Which advocacy groups or attorneys could assist in locating Lucia Lopez Belloza's immigration case?
Executive summary
If you want help locating Any Lucía López Belloza’s immigration files and pressing for her return, media reporting identifies at least three legal/advocacy actors already involved: attorney Todd Pomerleau (her lead counsel and founder of Mass Deportation Defense) [1], policy director Nayna Gupta at the American Immigration Council who is assisting the family [1] [2], and the American Immigration Council more broadly as an assisting organization [2]. News outlets report Pomerleau has searched government databases and found only a 2017 closure notation while ICE says a 2015 removal order exists [3] [4] [1].
1. Who’s already working the file — named lawyers and groups
Todd Pomerleau is repeatedly identified in reporting as Lopez Belloza’s attorney and the founder of Mass Deportation Defense; he is litigating to return her and says he has not found a record of a 2015 removal order beyond a case-closure entry in 2017 [1] [3]. Nayna Gupta, named as policy director at the American Immigration Council, is explicitly reported as assisting the family [1] [2]. Those three — Pomerleau, Mass Deportation Defense, and the American Immigration Council — are the concrete legal and advocacy touchpoints visible in press coverage to date [1] [2].
2. What these actors can do — and what they’ve already said they’re doing
Pomerleau’s immediate stated goals are to force the federal government to return Lopez Belloza to the U.S. and to challenge what he calls a due‑process violation; he says he’s searched government databases and only found a 2017 closed case entry [3] [5]. The American Immigration Council, through Gupta, is helping the family understand outstanding orders and how they may have gone unnoticed — a policy/advocacy role distinct from courtroom litigation [2].
3. Where official records reportedly disagree — the core evidence gap
ICE and DHS have publicly said an immigration judge ordered Lopez Belloza removed in 2015; Pomerleau says he cannot find a supporting record and only sees a 2017 closure notation in government databases [3] [4] [1]. Multiple outlets report a federal judge issued an emergency order to block removal after her detention, and Pomerleau alleges ICE nonetheless moved and removed her — an allegation at the center of efforts to locate a formal case record and any removal paperwork [6] [7] [8].

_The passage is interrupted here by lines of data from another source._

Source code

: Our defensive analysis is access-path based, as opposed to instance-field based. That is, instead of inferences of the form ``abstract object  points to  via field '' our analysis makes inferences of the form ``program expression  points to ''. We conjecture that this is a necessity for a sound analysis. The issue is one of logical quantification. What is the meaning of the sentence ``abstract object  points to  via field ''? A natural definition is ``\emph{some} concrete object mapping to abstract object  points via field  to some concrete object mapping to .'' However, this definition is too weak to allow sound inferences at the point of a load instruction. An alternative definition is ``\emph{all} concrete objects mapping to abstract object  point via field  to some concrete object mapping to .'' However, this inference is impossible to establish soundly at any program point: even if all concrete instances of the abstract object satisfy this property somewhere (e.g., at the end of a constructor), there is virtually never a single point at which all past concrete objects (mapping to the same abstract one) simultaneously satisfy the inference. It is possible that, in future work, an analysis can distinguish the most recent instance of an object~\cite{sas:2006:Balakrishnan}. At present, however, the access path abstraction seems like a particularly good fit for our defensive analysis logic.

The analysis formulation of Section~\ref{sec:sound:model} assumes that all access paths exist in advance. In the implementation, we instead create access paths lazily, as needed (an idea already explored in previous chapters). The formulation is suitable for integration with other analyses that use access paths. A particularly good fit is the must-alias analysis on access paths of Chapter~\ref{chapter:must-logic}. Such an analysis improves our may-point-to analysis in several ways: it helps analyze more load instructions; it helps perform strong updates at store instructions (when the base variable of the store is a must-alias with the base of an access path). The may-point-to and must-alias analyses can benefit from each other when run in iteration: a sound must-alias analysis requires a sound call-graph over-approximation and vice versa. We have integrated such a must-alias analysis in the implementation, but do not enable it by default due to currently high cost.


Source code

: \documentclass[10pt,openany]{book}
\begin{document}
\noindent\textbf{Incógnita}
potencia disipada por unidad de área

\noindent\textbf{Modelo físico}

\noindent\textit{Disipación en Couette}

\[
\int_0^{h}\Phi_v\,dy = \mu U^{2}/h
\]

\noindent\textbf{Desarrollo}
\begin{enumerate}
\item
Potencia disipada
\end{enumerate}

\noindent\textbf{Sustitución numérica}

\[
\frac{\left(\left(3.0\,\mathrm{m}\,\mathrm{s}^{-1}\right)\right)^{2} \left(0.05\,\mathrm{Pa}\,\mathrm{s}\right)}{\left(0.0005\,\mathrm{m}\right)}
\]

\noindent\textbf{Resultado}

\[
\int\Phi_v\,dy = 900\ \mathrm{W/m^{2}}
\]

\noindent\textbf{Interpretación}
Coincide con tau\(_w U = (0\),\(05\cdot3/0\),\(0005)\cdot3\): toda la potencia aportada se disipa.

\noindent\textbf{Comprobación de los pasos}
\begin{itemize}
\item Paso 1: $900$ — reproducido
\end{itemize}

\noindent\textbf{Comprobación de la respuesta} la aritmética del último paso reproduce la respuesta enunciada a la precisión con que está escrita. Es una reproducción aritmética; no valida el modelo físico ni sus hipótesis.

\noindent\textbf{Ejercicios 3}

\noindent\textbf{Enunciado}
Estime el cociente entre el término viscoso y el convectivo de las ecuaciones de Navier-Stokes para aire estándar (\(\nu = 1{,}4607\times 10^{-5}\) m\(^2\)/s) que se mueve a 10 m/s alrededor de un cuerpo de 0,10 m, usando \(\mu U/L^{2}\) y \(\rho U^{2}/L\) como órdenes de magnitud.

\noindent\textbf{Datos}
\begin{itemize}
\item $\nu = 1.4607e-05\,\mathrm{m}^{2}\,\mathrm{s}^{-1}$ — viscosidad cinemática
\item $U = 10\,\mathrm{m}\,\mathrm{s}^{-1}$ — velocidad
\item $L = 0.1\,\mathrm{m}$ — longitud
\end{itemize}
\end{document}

4. Other organizations typically helpful in cases like this (reported + plausible)
Reporting names the American Immigration Council as involved [2]. Coverage does not list other specific groups working the case, but common allies in deportation‑challenge litigation often include local legal defense clinics, immigrant‑rights nonprofits and litigation centers; available sources do not mention additional groups by name for this case [2].
5. Practical next steps reporters and advocates are using now
Journalists cite searches of government immigration databases as the first step Pomerleau took; litigation to compel the government to return the client is his stated next move [3] [5]. The family is working with the American Immigration Council on clarifying whether outstanding orders exist and why they may not have been noticed [2]. The combined path is record search → emergency federal filings → public pressure and policy advocacy [1] [6].

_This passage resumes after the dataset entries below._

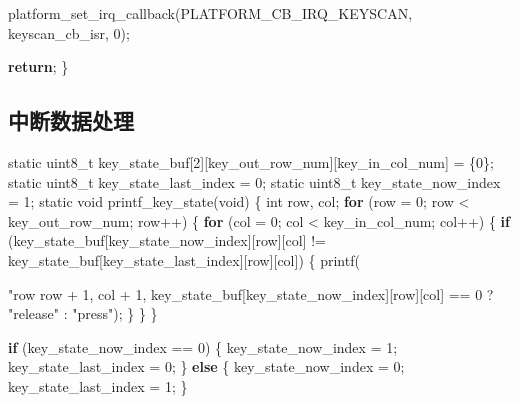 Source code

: \documentclass[
  12pt,
]{book}
\newenvironment{Shaded}{\begin{snugshade}}{\end{snugshade}}
\newcommand{\ControlFlowTok}[1]{\textcolor[rgb]{0.13,0.29,0.53}{\textbf{#1}}}
\newcommand{\DataTypeTok}[1]{\textcolor[rgb]{0.13,0.29,0.53}{#1}}
\newcommand{\DecValTok}[1]{\textcolor[rgb]{0.00,0.00,0.81}{#1}}
\newcommand{\NormalTok}[1]{#1}
\newcommand{\SpecialCharTok}[1]{\textcolor[rgb]{0.00,0.00,0.00}{#1}}
\newcommand{\StringTok}[1]{\textcolor[rgb]{0.31,0.60,0.02}{#1}}
\begin{document}
\begin{Shaded}
\begin{Highlighting}[]
\NormalTok{    platform_set_irq_callback(PLATFORM_CB_IRQ_KEYSCAN, keyscan_cb_isr, }\DecValTok{0}\NormalTok{);}

    \ControlFlowTok{return}\NormalTok{;}
\NormalTok{\}}
\end{Highlighting}
\end{Shaded}

\hypertarget{ux4e2dux65adux6570ux636eux5904ux7406}{%
\subsection{中断数据处理}\label{ux4e2dux65adux6570ux636eux5904ux7406}}

\begin{Shaded}
\begin{Highlighting}[]
\DataTypeTok{static} \DataTypeTok{uint8_t}\NormalTok{ key_state_buf[}\DecValTok{2}\NormalTok{][key_out_row_num][key_in_col_num] = \{}\DecValTok{0}\NormalTok{\};}
\DataTypeTok{static} \DataTypeTok{uint8_t}\NormalTok{ key_state_last_index = }\DecValTok{0}\NormalTok{;}
\DataTypeTok{static} \DataTypeTok{uint8_t}\NormalTok{ key_state_now_index = }\DecValTok{1}\NormalTok{;}
\DataTypeTok{static} \DataTypeTok{void}\NormalTok{ printf_key_state(}\DataTypeTok{void}\NormalTok{)}
\NormalTok{\{}
    \DataTypeTok{int}\NormalTok{ row, col;}
    \ControlFlowTok{for}\NormalTok{ (row = }\DecValTok{0}\NormalTok{; row < key_out_row_num; row++) \{}
        \ControlFlowTok{for}\NormalTok{ (col = }\DecValTok{0}\NormalTok{; col < key_in_col_num; col++) \{}
            \ControlFlowTok{if}\NormalTok{ (key_state_buf[key_state_now_index][row][col] !=}
\NormalTok{                key_state_buf[key_state_last_index][row][col]) \{}
\NormalTok{                printf(}\StringTok{"row%
\NormalTok{                row + }\DecValTok{1}\NormalTok{, col + }\DecValTok{1}\NormalTok{,}
\NormalTok{                key_state_buf[key_state_now_index][row][col] == }\DecValTok{0}\NormalTok{ ?}
                \StringTok{"release"}\NormalTok{ : }\StringTok{"press"}\NormalTok{);}
\NormalTok{            \}}
\NormalTok{        \}}
\NormalTok{    \}}

    \ControlFlowTok{if}\NormalTok{ (key_state_now_index == }\DecValTok{0}\NormalTok{) \{}
\NormalTok{        key_state_now_index = }\DecValTok{1}\NormalTok{;}
\NormalTok{        key_state_last_index = }\DecValTok{0}\NormalTok{;}
\NormalTok{    \} }\ControlFlowTok{else}\NormalTok{ \{}
\NormalTok{        key_state_now_index = }\DecValTok{0}\NormalTok{;}
\NormalTok{        key_state_last_index = }\DecValTok{1}\NormalTok{;}
\NormalTok{    \}}

}
\end{Highlighting}
\end{Shaded}
\end{document}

6. Conflicting narratives and the stakes
Federal agencies say there was a 2015 removal order and that she “illegally stayed” in the U.S.; the attorney says no proof has been produced and that she was deported despite a judge’s emergency order blocking removal [9] [7]. That conflict defines why locating the administrative or court record is decisive: it would show whether a valid final order existed and when it was entered, or whether procedural errors occurred [3] [4].

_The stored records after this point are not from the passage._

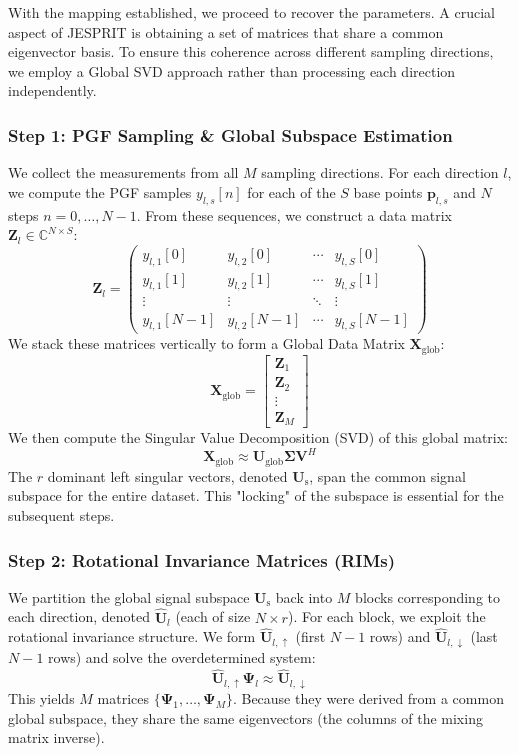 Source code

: With the mapping established, we proceed to recover the parameters. A crucial aspect of JESPRIT is obtaining a set of matrices that share a common eigenvector basis. To ensure this coherence across different sampling directions, we employ a Global SVD approach rather than processing each direction independently.

\subsubsection{Step 1: PGF Sampling \& Global Subspace Estimation}
We collect the measurements from all $M$ sampling directions. For each direction $l$, we compute the PGF samples $y_{l,s}[n]$ for each of the $S$ base points $\mathbf{p}_{l,s}$ and $N$ steps $n=0, \dots, N-1$.
From these sequences, we construct a data matrix $\mathbf{Z}_l \in \mathbb{C}^{N \times S}$:
$$
\mathbf{Z}_l = \begin{pmatrix}
y_{l,1}[0] & y_{l,2}[0] & \cdots & y_{l,S}[0] \\
y_{l,1}[1] & y_{l,2}[1] & \cdots & y_{l,S}[1] \\
\vdots & \vdots & \ddots & \vdots \\
y_{l,1}[N-1] & y_{l,2}[N-1] & \cdots & y_{l,S}[N-1]
\end{pmatrix}
$$
We stack these matrices vertically to form a Global Data Matrix $\mathbf{X}_{\text{glob}}$:
$$ \mathbf{X}_{\text{glob}} = \begin{bmatrix} \mathbf{Z}_1 \\ \mathbf{Z}_2 \\ \vdots \\ \mathbf{Z}_M \end{bmatrix} $$
We then compute the Singular Value Decomposition (SVD) of this global matrix:
$$ \mathbf{X}_{\text{glob}} \approx \mathbf{U}_{\text{glob}} \mathbf{\Sigma} \mathbf{V}^H $$
The $r$ dominant left singular vectors, denoted $\mathbf{U}_{\text{s}}$, span the common signal subspace for the entire dataset. This "locking" of the subspace is essential for the subsequent steps.

\subsubsection{Step 2: Rotational Invariance Matrices (RIMs)}
We partition the global signal subspace $\mathbf{U}_{\text{s}}$ back into $M$ blocks corresponding to each direction, denoted $\hat{\mathbf{U}}_l$ (each of size $N \times r$).
For each block, we exploit the rotational invariance structure. We form $\hat{\mathbf{U}}_{l, \uparrow}$ (first $N-1$ rows) and $\hat{\mathbf{U}}_{l, \downarrow}$ (last $N-1$ rows) and solve the overdetermined system:
$$ \hat{\mathbf{U}}_{l, \uparrow} \mathbf{\Psi}_l \approx \hat{\mathbf{U}}_{l, \downarrow} $$
This yields $M$ matrices $\{\mathbf{\Psi}_1, \dots, \mathbf{\Psi}_M\}$. Because they were derived from a common global subspace, they share the same eigenvectors (the columns of the mixing matrix inverse).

7. Limits of current reporting — what sources do not say
Available sources do not publish the underlying immigration‑court docket, the actual removal order text, or government transfer and deportation manifests in full; they also do not name additional legal nonprofits beyond the American Immigration Council working the case [3] [1] [2]. If you need to locate files yourself, reporting does not provide the alien file (A‑file) number or the immigration court case number.
8. If you want to help or to locate the records now
Contact Pomerleau and the American Immigration Council — both are named in coverage as counsel and advocates on the matter [1] [2]. Reporters relied on database searches and emergency federal filings; pursuing Freedom of Information Act requests, court dockets at EOIR (immigration court), and direct demands to ICE/DHS for the A‑file and removal paperwork are the next legal steps described or implied by sources, though those procedural actions are not detailed step‑by‑step in current reporting [3] [6].
Final note: news accounts consistently cite the same three figures and the core factual dispute (a claimed 2015 removal order vs. counsel’s inability to find a record) — locating the A‑file or court docket is the single factual lever that will resolve the disagreement, and the named attorney and the American Immigration Council are the entry points for anyone seeking that documentation [1] [2] [3].